I would venture to suggest that you simply do not have enough money.
Buying an old boat (over 25 years old) is a very risky venture and this is your families safety that you are talking about.
My suggestions (without knowing too much about your circumstances):-
1) Sell your current boat. It's costing you money and depreciating. Add the result to your cruising kitty.
2) Budget at least $A130k for a proper cruising boat. This may buy the boat, do essential upgrades and repairs and leave enough for some serious cruising.
3) Sit down with your wife and discuss where the missing $90k is going to come from. Points to discuss might include long term finance (In Australia this means buying a house), increasing the amount of work that you are doing, budget measures (one car, minimal alcohol and no cigarettes (if applicable), reduced social life etc.)...
4) You'll also need to talk about how she feels about this and what her part is going to be, training and safety instructions for your wife and children - the devil is in the detail.
5) This is can not be a spur of the moment decision. We're talking about a five to seven year plan here.
6) Most of the boats that I saw in NSW were so old and in such bad condition that it would have been dangerous to move some of them from their moorings, others would have struggled to cross the bay and maybe a tiny minority could have left harbour. (The NSW coast gets some pretty bad weather). The few that were in anything like acceptable condition they wanted an arm and a leg for.

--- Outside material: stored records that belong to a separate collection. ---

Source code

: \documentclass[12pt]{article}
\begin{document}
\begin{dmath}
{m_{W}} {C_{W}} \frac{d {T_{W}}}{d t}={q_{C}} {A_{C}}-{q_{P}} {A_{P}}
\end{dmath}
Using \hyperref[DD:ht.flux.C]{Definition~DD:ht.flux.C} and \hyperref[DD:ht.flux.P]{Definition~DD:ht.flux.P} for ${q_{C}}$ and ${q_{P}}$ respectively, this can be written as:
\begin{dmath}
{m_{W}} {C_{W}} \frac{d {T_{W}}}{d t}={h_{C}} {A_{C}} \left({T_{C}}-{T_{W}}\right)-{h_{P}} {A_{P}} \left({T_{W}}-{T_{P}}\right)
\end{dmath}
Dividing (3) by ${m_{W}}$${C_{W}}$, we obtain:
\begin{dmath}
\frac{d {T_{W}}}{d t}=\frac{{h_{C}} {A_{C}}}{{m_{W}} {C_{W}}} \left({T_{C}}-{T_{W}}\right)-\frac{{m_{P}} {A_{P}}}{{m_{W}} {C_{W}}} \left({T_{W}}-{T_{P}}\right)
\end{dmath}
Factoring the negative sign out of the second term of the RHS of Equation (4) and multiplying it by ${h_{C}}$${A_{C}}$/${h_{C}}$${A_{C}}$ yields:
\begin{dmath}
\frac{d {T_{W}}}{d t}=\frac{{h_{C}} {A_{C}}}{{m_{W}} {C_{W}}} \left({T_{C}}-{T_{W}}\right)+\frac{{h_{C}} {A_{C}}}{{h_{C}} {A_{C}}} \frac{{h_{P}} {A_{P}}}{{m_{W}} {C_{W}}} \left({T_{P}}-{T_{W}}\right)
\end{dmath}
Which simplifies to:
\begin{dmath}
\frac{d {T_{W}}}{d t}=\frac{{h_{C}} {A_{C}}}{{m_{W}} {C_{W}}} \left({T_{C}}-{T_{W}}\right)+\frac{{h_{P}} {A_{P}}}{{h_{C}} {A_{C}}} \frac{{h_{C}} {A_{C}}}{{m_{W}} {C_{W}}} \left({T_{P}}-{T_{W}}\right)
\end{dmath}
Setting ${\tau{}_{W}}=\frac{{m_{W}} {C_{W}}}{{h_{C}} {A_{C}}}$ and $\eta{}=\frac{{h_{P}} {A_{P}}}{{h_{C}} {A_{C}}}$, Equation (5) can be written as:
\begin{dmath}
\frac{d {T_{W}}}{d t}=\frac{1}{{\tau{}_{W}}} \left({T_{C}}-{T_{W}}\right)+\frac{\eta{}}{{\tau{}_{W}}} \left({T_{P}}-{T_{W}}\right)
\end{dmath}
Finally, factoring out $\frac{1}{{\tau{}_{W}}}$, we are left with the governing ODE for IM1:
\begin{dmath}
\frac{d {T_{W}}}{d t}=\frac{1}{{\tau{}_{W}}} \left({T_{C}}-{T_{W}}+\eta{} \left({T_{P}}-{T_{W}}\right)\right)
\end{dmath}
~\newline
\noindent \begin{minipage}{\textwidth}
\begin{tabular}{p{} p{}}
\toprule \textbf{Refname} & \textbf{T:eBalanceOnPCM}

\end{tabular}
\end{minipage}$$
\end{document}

7) Strongly consider building a boat like the 37' Easy Cat from scratch. Your budget may stretch that far.
8) When buying a house look for one that allows a boat to be built behind or beside it. Don't forget to plan how to get the boat from the building site to the water before buying.

5 to 7 years may feel like an eternity at the moment but there is no substitute to having a proper boat and the financial security to use it.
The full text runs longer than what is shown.